Problem statement: Select all lines holding the word "sempre" from the entries that follow.

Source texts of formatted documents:
== Segment start ==
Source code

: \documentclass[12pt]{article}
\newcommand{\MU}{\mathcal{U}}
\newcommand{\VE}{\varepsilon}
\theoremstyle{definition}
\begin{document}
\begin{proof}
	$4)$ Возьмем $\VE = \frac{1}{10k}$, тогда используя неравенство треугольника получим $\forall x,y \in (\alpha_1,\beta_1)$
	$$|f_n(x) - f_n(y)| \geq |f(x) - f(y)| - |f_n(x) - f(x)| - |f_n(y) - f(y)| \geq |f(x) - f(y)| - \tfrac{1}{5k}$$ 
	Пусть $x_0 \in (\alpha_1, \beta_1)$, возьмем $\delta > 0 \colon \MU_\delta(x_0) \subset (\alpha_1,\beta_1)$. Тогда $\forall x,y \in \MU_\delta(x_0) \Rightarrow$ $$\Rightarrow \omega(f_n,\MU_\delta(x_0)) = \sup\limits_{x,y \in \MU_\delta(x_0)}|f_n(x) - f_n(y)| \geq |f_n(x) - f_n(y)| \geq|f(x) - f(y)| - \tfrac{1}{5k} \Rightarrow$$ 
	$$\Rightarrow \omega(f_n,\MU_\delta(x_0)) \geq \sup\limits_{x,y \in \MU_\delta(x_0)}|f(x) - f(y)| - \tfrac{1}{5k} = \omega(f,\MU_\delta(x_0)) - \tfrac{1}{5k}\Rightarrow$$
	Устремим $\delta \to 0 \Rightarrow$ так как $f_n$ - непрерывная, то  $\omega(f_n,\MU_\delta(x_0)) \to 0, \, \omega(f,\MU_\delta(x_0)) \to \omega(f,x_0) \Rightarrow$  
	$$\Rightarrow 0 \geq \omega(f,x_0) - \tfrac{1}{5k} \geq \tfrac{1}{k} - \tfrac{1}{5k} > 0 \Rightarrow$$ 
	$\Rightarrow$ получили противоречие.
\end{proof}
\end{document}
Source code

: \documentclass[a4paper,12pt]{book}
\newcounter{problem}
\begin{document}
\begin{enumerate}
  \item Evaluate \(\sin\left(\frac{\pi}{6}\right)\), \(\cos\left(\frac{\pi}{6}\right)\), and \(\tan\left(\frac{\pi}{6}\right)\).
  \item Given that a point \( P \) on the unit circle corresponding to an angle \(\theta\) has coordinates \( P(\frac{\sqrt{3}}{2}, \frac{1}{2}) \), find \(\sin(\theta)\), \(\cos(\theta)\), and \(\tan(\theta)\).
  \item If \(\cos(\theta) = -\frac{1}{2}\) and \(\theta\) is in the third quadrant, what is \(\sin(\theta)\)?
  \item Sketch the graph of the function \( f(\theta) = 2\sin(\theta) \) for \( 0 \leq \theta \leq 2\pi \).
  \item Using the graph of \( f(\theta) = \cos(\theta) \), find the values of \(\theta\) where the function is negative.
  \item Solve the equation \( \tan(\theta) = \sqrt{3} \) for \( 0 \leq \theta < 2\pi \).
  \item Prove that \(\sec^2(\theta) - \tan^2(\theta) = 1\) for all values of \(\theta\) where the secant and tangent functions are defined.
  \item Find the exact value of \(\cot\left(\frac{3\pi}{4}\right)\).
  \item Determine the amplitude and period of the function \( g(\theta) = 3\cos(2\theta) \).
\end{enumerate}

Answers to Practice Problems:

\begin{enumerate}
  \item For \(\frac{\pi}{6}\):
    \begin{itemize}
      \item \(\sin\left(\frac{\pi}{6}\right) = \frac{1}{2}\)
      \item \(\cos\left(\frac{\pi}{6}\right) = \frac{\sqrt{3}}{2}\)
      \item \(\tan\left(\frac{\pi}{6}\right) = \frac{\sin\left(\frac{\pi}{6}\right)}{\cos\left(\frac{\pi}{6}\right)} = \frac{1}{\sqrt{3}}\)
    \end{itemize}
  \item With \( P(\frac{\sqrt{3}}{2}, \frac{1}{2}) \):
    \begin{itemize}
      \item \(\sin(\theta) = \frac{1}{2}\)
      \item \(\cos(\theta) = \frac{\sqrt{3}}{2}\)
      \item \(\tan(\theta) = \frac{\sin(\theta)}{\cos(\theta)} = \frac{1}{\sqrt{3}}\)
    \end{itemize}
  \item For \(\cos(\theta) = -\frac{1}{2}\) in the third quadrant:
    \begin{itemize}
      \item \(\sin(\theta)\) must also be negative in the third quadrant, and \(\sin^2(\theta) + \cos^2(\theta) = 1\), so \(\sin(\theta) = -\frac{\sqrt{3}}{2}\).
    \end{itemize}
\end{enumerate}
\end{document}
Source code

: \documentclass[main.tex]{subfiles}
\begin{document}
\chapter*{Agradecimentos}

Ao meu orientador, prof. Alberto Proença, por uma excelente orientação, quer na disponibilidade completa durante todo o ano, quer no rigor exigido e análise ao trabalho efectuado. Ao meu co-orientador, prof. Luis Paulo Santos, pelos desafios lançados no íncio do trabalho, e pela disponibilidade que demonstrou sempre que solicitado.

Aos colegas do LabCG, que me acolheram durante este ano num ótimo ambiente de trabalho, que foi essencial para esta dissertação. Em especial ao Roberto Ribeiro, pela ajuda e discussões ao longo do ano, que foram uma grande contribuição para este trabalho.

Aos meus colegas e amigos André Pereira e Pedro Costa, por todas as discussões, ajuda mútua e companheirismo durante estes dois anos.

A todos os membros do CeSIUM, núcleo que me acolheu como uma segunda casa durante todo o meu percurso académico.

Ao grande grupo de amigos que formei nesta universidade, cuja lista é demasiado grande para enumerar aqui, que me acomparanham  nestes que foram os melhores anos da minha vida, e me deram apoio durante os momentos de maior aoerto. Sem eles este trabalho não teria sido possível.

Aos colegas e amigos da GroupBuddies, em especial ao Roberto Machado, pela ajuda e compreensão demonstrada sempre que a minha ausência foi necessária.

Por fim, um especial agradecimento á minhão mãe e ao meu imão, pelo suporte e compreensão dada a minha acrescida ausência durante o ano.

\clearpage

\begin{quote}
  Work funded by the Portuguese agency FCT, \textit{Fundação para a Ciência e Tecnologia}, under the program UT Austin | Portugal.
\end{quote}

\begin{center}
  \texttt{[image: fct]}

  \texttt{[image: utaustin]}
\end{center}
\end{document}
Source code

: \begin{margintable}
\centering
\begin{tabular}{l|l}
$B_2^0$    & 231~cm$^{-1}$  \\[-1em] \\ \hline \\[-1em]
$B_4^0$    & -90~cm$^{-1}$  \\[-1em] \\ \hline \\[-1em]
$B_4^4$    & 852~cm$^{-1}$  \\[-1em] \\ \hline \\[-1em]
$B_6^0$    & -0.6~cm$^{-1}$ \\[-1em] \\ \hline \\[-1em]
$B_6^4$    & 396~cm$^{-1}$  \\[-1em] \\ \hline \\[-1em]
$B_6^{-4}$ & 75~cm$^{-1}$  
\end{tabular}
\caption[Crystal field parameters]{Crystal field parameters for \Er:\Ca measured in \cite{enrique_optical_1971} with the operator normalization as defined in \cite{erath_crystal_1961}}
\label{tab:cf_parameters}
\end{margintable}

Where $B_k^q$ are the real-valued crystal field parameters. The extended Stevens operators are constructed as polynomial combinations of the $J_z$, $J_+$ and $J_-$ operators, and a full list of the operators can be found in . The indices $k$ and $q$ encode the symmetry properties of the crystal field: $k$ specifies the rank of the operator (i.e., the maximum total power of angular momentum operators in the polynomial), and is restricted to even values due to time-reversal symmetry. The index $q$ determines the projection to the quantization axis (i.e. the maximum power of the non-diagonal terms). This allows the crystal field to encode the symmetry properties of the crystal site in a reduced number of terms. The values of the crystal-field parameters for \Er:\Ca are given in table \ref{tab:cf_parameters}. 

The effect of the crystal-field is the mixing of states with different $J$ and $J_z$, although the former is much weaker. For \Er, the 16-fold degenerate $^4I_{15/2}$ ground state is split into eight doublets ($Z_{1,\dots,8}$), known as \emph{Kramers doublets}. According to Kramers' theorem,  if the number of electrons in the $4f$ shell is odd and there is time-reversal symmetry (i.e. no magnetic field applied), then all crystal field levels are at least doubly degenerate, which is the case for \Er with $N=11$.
== Segment end ==
Response below:
Ao meu orientador, prof. Alberto Proença, por uma excelente orientação, quer na disponibilidade completa durante todo o ano, quer no rigor exigido e análise ao trabalho efectuado. Ao meu co-orientador, prof. Luis Paulo Santos, pelos desafios lançados no íncio do trabalho, e pela disponibilidade que demonstrou sempre que solicitado.
Aos colegas e amigos da GroupBuddies, em especial ao Roberto Machado, pela ajuda e compreensão demonstrada sempre que a minha ausência foi necessária.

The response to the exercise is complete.